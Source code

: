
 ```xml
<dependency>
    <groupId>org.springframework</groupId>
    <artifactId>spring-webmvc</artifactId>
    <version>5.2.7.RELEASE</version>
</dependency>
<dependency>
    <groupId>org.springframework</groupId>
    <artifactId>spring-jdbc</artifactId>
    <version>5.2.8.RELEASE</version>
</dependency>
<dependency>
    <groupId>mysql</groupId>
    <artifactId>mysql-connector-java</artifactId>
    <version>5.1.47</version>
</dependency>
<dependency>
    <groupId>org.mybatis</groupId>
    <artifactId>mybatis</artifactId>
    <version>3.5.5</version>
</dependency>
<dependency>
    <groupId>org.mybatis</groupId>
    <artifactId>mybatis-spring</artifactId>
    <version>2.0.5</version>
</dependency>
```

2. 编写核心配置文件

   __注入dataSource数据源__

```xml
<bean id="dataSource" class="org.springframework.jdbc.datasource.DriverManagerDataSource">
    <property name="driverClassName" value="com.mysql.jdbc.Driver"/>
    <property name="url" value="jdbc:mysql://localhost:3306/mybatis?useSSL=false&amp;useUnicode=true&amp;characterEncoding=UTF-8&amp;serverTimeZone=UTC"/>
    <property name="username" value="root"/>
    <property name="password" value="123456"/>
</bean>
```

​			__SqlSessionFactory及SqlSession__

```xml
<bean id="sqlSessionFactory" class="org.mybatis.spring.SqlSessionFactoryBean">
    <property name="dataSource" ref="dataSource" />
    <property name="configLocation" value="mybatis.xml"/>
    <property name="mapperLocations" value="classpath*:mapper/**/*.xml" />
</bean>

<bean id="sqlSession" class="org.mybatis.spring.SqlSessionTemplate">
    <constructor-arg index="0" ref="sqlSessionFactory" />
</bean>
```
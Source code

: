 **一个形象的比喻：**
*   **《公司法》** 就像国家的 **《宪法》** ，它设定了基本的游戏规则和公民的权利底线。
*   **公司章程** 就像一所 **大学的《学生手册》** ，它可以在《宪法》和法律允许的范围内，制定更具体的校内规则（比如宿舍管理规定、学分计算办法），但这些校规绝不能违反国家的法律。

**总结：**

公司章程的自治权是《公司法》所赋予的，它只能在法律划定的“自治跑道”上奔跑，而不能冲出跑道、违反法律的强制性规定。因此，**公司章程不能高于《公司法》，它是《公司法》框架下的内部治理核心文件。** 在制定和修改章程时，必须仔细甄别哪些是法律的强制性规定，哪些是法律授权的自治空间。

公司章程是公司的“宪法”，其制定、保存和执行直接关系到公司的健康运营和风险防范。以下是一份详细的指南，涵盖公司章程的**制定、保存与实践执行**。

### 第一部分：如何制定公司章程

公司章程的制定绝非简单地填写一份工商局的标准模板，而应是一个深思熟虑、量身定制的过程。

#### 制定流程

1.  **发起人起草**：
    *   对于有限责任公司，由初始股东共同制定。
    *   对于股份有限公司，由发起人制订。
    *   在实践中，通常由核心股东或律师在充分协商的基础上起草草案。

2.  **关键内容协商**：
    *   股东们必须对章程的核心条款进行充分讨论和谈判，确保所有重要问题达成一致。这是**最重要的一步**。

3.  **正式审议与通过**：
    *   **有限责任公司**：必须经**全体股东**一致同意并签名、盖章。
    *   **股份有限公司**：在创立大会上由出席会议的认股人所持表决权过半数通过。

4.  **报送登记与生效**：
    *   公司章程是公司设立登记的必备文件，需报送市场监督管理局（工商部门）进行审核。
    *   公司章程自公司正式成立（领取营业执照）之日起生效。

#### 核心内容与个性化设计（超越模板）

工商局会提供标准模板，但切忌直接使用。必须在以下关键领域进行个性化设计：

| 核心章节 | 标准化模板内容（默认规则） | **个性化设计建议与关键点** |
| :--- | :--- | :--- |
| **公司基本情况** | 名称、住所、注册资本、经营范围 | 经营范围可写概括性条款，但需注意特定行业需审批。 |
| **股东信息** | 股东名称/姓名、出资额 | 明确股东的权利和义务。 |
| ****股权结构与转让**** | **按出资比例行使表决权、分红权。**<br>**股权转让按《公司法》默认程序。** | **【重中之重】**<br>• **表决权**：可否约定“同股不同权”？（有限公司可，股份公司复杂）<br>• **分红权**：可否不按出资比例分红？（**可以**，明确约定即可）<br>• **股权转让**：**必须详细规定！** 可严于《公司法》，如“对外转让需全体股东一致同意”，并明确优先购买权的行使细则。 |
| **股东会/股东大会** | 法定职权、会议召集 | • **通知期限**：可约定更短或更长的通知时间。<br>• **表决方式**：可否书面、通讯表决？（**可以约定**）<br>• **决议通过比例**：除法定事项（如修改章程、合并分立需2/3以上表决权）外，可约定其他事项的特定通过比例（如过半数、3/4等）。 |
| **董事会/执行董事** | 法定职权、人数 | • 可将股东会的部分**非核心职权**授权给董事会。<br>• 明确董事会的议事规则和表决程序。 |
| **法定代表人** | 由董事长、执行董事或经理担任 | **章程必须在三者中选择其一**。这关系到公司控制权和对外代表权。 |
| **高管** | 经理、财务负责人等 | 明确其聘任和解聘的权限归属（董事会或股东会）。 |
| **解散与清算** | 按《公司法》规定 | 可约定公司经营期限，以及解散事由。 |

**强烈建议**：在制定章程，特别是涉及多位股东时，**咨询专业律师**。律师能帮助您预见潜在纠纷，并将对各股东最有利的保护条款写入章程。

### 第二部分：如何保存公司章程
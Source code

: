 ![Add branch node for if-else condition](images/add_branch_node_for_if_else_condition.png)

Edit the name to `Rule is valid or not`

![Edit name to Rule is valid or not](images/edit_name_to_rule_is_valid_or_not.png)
• • •
▶ PROBLEM TO WORK ON
In the records, find every line that has the string "valid" and copy it.

▶ ANSWER TO THIS EXERCISE
Edit the name to `Rule is valid or not`
![Edit name to Rule is valid or not](images/edit_name_to_rule_is_valid_or_not.png)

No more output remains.